Pages full of hope, though not apparent or banal. As when one wishes eternal life for one's children and not for oneself. Because only a condemned man can love. And that love is, deep down, selfish in its self-annihilation, because the beloved always makes little of love. He needs it to live, to have meaning, and nothing else. Questions that seem obvious, but are only brief moments. They cannot last too long. Love is always an instant that lasts a few minutes, that takes us and that we think about for days, for years, for a lifetime, but like a faded memory. And so comes the voice of that father whose only function is to remain.
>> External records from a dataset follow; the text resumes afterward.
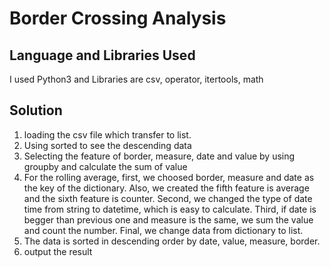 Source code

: # Border Crossing Analysis



## Language and Libraries Used
I used Python3 and Libraries are csv, operator, itertools, math

## Solution
1. loading the csv file which transfer to list.
2. Using sorted to see the descending data
3. Selecting the feature of border, measure, date and value by using groupby and calculate the sum of value 
4. For the rolling average, first, we choosed border, measure and date as the key of the dictionary. Also, we created the fifth feature is average and the sixth feature is counter. Second, we changed the type of date time from string to datetime, which is easy to calculate. Third, if date is begger than previous one and measure is the same, we sum the value and count the number. Final, we change data from dictionary to list.  
5. The data is sorted in descending order by date, value, measure, border.
6. output the result


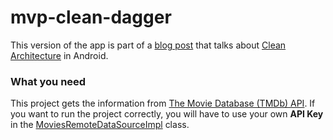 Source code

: # mvp-clean-dagger

This version of the app is part of a [blog post](http://joseangelmaneiro.com/mvp-clean-2/) that talks about [Clean Architecture](https://8thlight.com/blog/uncle-bob/2012/08/13/the-clean-architecture.html) in Android.

### What you need

This project gets the information from [The Movie Database (TMDb) API](https://developers.themoviedb.org/3/getting-started/introduction). If you want to run the project correctly, you will have to use your own **API Key** in the [MoviesRemoteDataSourceImpl](https://github.com/JoseAngelManeiro/Movies-Kotlin/blob/mvp-clean-dagger/app/src/main/kotlin/com/joseangelmaneiro/movies/data/source/remote/MoviesRemoteDataSourceImpl.kt) class.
To become eternal in the eternity of his children. Something that is other than himself. Always near Charleville, a poet who has visions, who dreams, who paints perfectly in a metaphysical style, though not being so, though being anti-metaphysical, where in the chaos of rage and frustration there is movement, ardour and confusion. Photons that cannot be gathered by the cornea. Perhaps a few gazes — those of Luca (the other who is me) or of Annalisa, and I imagine those of many others, like Daniele, Giuseppe, Chiara, Alessandro, Hadil, and many more — in the end, the world lit up with gazes before his works. He who does not make painting, because he is an artist. And when one stands beside him, one sees in the room a canvas still to be finished. Now and then he sits down and gives a brushstroke. Incredible how a seated man can do all this. And inhuman, perhaps, because we can no longer bear those noises coming from the street, while the ants stay quiet, by now absorbed in their metaphysics. It is quite true: Luca Motolese is not a painter, but an anti-metaphysical poet. Because having invested in catastrophe means accepting that tomorrow the strong will always win over the weak, and that we have a great freedom — the Leopardian one of dissenting with nature, with the foul planet on which we set our feet, with that ugly power that dominates to the common harm; and, vanity of vanities, your poverty makes me rich.